Ужасное последствие путинской войны — не только многочисленные мирные жертвы и разрушенные украинские города, то есть буквальное уничтожение живого. Путинская война уничтожает и сам смысл нашей коллективной прежней жизни, который можно было бы сформулировать в целом как стремление к свободе — в политическом, экономическом, духовном и вообще во всех смыслах. Символично, с какой яростью Путин сегодня убивает наш "мир" — мир нескольких поколений, в частности, моего, последнего советского поколения, которое начало свою сознательную жизнь при Горбачеве. Все, что происходило с нами за эти тридцать пять лет, все наши траектории, порой невероятные, случились именно благодаря тому импульсу, первотолчку, который был задан Горбачевым, его перестройкой в 1985 году. Каждый, конечно, воспользовался этим импульсом по-разному. Многим в последующие годы бывало голодно и холодно; и многим потом приходилось бороться за выживание; но это в любом случае было движением вперед, и в этом была надежда на лучшее. Путин убил разом все наши траектории и все надежды, развязав свою кровавую, чудовищную бойню. Сегодня он воюет не просто с Украиной; он желает остановить, повернуть само Время вспять. Время, которое создал Михаил Горбачев.

Безусловно, я принадлежу к горбачевцам - к тем, кто всегда будет благодарен первому и последнему президенту СССР за то, что он дал свободу; не только свободы внешние, так сказать, политические; но прежде всего - свободу распоряжаться собой.

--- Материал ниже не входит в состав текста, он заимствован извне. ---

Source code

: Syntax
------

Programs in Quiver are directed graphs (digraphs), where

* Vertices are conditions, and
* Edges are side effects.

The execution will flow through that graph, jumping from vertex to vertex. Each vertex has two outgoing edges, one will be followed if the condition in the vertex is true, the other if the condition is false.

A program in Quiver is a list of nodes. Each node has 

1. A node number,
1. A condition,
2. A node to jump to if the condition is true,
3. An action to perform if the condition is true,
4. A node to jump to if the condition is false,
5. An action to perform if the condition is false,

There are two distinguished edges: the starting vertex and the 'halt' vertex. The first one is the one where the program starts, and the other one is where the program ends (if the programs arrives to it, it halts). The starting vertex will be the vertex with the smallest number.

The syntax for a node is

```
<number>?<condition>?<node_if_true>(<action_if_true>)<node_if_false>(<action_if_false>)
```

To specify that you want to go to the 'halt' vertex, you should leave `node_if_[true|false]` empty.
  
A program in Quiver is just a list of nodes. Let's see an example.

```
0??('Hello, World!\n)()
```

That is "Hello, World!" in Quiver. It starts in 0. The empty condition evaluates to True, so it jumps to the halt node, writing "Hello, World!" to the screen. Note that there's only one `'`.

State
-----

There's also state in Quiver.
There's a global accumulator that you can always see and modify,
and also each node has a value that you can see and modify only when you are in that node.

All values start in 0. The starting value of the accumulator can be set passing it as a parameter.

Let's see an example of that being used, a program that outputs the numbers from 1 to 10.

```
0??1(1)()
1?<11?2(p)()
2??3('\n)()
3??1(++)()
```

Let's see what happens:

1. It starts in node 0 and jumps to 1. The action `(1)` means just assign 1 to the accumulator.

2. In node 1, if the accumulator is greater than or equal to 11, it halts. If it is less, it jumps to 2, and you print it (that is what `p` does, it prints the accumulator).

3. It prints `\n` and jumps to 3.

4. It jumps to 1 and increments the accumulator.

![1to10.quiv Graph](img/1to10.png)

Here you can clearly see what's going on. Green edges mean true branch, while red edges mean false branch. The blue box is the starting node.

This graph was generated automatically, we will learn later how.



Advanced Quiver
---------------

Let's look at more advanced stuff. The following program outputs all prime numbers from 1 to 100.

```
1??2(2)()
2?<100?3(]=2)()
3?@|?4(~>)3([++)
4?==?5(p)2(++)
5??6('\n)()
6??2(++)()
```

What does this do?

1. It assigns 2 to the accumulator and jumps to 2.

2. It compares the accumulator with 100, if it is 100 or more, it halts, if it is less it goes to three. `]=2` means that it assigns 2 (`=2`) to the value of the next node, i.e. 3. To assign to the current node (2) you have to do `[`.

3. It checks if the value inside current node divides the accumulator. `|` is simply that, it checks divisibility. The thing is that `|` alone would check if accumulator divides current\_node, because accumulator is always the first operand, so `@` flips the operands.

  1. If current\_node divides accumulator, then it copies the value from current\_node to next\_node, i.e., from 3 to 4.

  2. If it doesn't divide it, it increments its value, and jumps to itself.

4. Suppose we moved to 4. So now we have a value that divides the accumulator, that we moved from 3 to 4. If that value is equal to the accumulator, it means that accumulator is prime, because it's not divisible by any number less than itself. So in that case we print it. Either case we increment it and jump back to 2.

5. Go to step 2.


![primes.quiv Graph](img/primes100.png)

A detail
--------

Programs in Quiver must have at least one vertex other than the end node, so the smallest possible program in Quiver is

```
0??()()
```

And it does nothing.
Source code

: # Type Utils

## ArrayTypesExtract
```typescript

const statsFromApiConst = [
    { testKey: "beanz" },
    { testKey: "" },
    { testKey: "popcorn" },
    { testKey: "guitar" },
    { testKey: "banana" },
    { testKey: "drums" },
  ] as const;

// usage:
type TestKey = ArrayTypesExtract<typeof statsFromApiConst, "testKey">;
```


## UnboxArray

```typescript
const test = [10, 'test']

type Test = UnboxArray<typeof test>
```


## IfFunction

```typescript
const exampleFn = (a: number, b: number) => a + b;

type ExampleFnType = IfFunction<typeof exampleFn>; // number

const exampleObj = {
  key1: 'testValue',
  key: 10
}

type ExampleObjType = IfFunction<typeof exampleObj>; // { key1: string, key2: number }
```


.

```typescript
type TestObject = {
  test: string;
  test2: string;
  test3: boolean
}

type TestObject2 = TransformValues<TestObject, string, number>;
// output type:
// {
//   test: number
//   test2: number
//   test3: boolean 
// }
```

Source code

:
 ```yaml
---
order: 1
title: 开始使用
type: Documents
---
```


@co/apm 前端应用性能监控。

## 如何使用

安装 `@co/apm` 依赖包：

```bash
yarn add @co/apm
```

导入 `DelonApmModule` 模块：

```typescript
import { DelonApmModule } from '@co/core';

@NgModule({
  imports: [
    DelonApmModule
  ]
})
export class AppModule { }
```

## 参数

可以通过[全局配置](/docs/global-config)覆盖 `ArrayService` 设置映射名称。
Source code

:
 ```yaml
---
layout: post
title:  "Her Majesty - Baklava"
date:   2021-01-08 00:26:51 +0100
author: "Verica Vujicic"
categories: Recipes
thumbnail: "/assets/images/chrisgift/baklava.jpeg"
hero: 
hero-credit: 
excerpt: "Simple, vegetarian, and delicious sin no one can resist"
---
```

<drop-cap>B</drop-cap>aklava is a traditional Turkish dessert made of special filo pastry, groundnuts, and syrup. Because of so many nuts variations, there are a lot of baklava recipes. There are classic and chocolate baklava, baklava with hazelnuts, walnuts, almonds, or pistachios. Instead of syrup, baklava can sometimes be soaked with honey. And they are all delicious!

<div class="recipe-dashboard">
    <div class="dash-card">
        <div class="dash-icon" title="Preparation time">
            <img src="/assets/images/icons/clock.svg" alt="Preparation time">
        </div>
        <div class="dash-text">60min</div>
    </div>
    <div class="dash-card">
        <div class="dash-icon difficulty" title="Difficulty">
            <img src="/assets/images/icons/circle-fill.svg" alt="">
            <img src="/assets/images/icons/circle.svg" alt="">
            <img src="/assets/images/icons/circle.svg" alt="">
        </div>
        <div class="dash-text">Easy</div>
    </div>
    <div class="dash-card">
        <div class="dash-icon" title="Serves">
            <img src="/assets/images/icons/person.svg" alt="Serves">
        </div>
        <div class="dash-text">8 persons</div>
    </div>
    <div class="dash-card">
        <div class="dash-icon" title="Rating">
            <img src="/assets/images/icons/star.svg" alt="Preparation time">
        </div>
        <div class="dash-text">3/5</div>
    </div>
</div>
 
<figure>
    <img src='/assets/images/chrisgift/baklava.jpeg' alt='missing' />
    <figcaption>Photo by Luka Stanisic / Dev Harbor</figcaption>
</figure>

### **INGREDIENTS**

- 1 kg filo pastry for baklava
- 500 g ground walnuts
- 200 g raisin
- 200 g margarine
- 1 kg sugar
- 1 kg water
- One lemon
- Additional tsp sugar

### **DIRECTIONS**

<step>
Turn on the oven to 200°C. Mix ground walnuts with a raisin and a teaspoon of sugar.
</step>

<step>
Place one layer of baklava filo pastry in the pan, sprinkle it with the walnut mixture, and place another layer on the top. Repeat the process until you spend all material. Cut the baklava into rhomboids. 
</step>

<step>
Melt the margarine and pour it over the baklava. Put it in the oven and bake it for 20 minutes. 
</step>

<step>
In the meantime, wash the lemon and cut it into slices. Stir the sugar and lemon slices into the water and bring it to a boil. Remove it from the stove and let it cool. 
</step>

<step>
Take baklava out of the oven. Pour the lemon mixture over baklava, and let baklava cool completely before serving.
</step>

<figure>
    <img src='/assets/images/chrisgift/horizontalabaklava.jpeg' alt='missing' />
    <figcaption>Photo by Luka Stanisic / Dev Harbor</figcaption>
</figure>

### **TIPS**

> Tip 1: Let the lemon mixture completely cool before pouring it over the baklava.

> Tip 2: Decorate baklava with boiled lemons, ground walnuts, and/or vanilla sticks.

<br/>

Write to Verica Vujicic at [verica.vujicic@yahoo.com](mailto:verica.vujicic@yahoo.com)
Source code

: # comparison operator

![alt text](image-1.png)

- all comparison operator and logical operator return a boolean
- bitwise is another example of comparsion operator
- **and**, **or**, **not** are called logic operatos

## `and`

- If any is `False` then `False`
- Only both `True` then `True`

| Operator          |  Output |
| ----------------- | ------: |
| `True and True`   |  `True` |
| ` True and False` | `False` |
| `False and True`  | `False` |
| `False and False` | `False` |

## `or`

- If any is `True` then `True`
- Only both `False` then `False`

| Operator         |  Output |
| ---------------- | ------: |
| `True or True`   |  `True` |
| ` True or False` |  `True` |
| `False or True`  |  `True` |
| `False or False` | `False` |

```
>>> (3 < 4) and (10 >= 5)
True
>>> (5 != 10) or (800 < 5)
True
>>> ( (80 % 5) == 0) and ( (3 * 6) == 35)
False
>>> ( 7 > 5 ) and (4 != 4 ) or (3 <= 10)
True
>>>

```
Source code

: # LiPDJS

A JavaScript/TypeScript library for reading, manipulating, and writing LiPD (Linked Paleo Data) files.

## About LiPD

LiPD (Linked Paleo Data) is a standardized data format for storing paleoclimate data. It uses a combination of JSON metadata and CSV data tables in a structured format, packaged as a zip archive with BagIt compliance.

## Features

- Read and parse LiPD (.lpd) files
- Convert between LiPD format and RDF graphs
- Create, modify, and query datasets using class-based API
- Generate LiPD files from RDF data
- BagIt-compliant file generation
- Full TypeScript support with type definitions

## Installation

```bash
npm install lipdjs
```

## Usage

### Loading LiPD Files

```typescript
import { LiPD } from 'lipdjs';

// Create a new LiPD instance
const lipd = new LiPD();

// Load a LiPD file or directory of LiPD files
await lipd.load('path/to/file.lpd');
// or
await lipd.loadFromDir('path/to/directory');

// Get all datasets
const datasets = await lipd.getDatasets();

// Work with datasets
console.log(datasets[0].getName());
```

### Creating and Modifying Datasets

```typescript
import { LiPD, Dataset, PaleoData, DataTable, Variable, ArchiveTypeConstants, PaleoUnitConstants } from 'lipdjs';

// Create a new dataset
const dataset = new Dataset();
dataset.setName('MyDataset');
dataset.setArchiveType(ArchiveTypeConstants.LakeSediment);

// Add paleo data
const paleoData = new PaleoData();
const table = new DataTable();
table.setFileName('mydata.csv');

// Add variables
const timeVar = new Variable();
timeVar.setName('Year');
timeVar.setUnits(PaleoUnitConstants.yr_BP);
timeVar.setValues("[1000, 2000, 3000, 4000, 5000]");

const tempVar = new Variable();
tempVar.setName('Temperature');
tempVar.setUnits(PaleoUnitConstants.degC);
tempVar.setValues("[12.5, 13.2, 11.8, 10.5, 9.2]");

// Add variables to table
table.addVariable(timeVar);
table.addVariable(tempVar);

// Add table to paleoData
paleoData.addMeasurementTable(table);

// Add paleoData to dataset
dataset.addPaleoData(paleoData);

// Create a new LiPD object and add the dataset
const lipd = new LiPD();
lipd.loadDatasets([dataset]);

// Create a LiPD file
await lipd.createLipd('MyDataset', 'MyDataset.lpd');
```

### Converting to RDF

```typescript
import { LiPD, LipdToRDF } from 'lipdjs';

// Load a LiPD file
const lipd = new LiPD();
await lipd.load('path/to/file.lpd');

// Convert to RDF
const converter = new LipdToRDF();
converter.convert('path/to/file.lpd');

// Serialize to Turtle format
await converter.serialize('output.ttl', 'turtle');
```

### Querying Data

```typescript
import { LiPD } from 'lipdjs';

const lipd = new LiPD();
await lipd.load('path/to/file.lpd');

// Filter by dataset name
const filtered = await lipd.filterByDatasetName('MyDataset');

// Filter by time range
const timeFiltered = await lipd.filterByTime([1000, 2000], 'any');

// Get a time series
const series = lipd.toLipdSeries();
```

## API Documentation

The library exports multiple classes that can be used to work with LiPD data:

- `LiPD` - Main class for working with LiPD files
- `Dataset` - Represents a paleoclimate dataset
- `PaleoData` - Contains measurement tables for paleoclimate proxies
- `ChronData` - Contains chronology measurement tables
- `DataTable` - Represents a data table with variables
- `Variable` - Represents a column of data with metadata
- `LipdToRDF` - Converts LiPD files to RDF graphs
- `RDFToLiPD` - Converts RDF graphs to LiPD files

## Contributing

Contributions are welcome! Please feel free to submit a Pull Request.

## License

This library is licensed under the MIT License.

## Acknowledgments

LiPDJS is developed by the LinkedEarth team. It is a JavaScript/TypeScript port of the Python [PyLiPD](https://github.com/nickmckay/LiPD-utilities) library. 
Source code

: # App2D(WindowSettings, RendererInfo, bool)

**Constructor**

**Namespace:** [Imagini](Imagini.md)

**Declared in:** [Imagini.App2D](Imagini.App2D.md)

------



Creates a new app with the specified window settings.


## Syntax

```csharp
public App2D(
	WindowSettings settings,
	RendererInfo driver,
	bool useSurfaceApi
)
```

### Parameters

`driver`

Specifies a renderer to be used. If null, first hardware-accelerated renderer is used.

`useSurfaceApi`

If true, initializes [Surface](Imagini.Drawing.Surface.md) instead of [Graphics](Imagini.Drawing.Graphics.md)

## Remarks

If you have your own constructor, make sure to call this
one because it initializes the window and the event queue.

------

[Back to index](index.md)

То есть самому принимать решение о том, что любить и что не любить, чему учиться и чему учить, чем восхищаться и что презирать. Можно сколько угодно рассуждать о том, что свободы, данные Горбачевым, были "половинчаты и непоследовательны", как и все реформы в те времена; но невозможно забыть тот самый первый запах свободы — который, подобно первому весеннему ветерку, чутко улавливает нос после долгой зимы. Зима в тот год была действительно долгой — в прямом и переносном смысле; казалось, что жизнь остановилась, что она раз и навсегда будет устроена так. Взятка в конверте, именуемая благодарностью, за каждых чих; любое ничтожное бытовое счастье — только по знакомству, по блату, с черного входа. Ну, а что касается жизни общественной — молчи, помалкивай, выжидай, поперед батьки не лезь, со своим мнением не суйся — без тебя разберутся. А если какими способностями наделен — научись громким звонким голосом повторять вслед за старшими то, что написано на каждом праздничном плакате, и не замечать реальности; а значит — с детства приучать в себе давить, утрамбовывать, затаптывать голос правды. Ну, или, если не столь высокопарно — подавлять в себе почти любые человеческие эмоции и реакции. Все это знание передавалось уже как бы воздушно-капельным путем, от предков, от учителей, от знакомых. "Не высовывайся". Эта советская формула выживания нигде не была записана, в отличие от идеологических догм, но все примерно в третьем-четвертом классе уже выучивали, а точнее, интуитивно овладевали ею. Эта формула выживания была кислой и прогорклой — как запах из школьной столовой, где "воровали как везде" и готовили из того, что осталось не сворованным. Но ничего другого, как казалось, здесь быть не могло.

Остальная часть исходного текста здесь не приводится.